Plus poulinien que jamais, Les yeux bleus de Mistassini construit ainsi un cercle dans lequel le roman se nourrit de ses propres tics d’écriture. L’écrivain en est évidemment conscient, lui qui s’amuse à mettre en scène des critiques qui disent exactement cela. Mais à force de dépouiller le texte de tout ce qui lui est extérieur, à force de se répéter et d’y prendre plaisir, l’écrivain ne risque-t-il pas de transformer sa constance (admirable) en vice ? N’y a-t-il pas ici une adoration un peu perverse de la littérature comme espace poétisé, trop pur pour être vrai ? La loi du même, celle qui autorise l’inceste, ne contredit-elle pas l’écriture romanesque qui est, par définition, projection dans l’autre ?

Avec Petites difficultés d’existence   [2], la romancière acadienne France Daigle choisit la même tonalité que Jacques Poulin. C’est à cause du mot « petites », bien sûr. Ici aussi, nous sommes en mode mineur, loin du bruit et de la fureur du monde. Terry et Carmen, déjà rencontrés dans le roman précédent, Un fin passage[3], attendent leur deuxième enfant. Terry s’occupe du premier, Carmen est serveuse dans un restaurant. La vie s’écoule à peu près normalement, au ras du quotidien. Le couple se pose quelques questions intéressantes sur l’amour et autres bons sentiments. On aimerait les fréquenter, manger chez eux, discuter de ces mille et une « petites difficultés d’existence » qui rendent ces personnages si pareils à nous.

Le dialogue serait d’autant plus chaleureux qu’il y aurait une « petite difficulté » particulière due à la langue. Terry et Carmen parlent en effet dans un chiac parfait. Terry ne s’était jamais avisé qu’il y avait peut-être là une difficulté. Un jour, Carmen lui fait quelques remarques à ce sujet :

— Asseyes-tu de dire que je parle trop chiac ?

— On dirait que c’est pire dernièrement. C’est quasiment comme si que tu faisais par exprès.

— Par exprès ? Quoi c’que tu parles about ?

— […]

— Je pense à Étienne. C’est pas beau un enfant qui parle chiac. Un adulte c’est pas si pire.

— ?

— […]

Geeze Carmen, tu me surprends. On n’a jamais parlé de ça. De la manière qu’on parle. Je veux dire, que ça serait un problème.

p. 144

Terry ne s’obstinera pas longtemps. Il fera des efforts, achètera des dictionnaires pour l’amour de sa Carmen et de ses enfants, sans trop savoir, par ailleurs, pourquoi le chiac est vraiment un problème. Rien à voir avec le combat du joual dans le Québec des années 1960 : le chiac a ici une fonction romanesque bien plus que politique. Il donne lieu à des dialogues extraordinaires et constitue l’un des ressorts les plus efficaces de l’écriture de Daigle.

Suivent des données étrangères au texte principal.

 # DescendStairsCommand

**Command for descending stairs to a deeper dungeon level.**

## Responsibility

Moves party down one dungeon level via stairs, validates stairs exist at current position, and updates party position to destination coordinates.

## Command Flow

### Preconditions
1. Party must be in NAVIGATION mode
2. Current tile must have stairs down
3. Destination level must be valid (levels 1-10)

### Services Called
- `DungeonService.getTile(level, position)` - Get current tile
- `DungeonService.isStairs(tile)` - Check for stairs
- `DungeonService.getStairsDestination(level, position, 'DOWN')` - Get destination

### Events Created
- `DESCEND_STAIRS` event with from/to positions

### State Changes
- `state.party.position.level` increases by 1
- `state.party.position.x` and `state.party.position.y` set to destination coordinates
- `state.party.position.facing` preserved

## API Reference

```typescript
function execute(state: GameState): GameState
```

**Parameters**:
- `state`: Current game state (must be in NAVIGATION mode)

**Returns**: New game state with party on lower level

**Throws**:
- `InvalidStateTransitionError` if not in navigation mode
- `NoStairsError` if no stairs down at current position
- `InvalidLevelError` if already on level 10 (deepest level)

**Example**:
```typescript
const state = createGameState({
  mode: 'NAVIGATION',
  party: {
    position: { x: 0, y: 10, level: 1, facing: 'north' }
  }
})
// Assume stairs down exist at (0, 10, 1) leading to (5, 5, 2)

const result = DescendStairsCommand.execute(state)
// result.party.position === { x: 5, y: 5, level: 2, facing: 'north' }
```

Le chiac est d’autant plus éloquent dans la bouche de Terry que ce dernier passe pour un intellectuel parmi les siens. C’est qu’il consacre beaucoup de temps à lire le livre du Yi King, ancien art divinatoire chinois qui lui permet de méditer sur ses « petites difficultés d’existence ». Son ami Zed est catégorique :

— Quelqu’un qui lit quatre livres sus le même sujet est un intellectuel. Ça peut pas faire autre. Un sujet abstrait, je veux dire.

Terry est bien obligé de réfléchir à ce que vient de déclarer son ami.

— Tout’ dépend de quoi c’est que tu fais avec, je crois ben.

Zed tripote un des cordages purement décoratifs du bateau.

— Même si tu fais rien avec, tu peux être un intellectuel pareil. C’est dans ta tête pareil.

Terry ne sait pas trop par où commencer son explication.

— Neinnn. Un intellectuel, faut que ça parle. Ça peut pas yinque penser. Pis anyways, c’est quasiment la seule manière que le monde peut saouère qui c’qui l’est pis qui c’qui l’est pas.

p. 10

On résiste mal à l’envie de citer ainsi in extenso les dialogues comme celui-ci. Daigle excelle à frapper la note avec une justesse d’oreille qui rappelle les meilleurs textes de Michel Tremblay. On entend jusqu’aux silences des personnages, souvent d’ailleurs représentés graphiquement dans le texte par des points de suspension. L’écriture y acquiert une force théâtrale et une sorte de légèreté charmante dont on ne se lasse pas. À lire un tel roman, on se dit qu’il y a un bonheur d’écriture dans la superficialité.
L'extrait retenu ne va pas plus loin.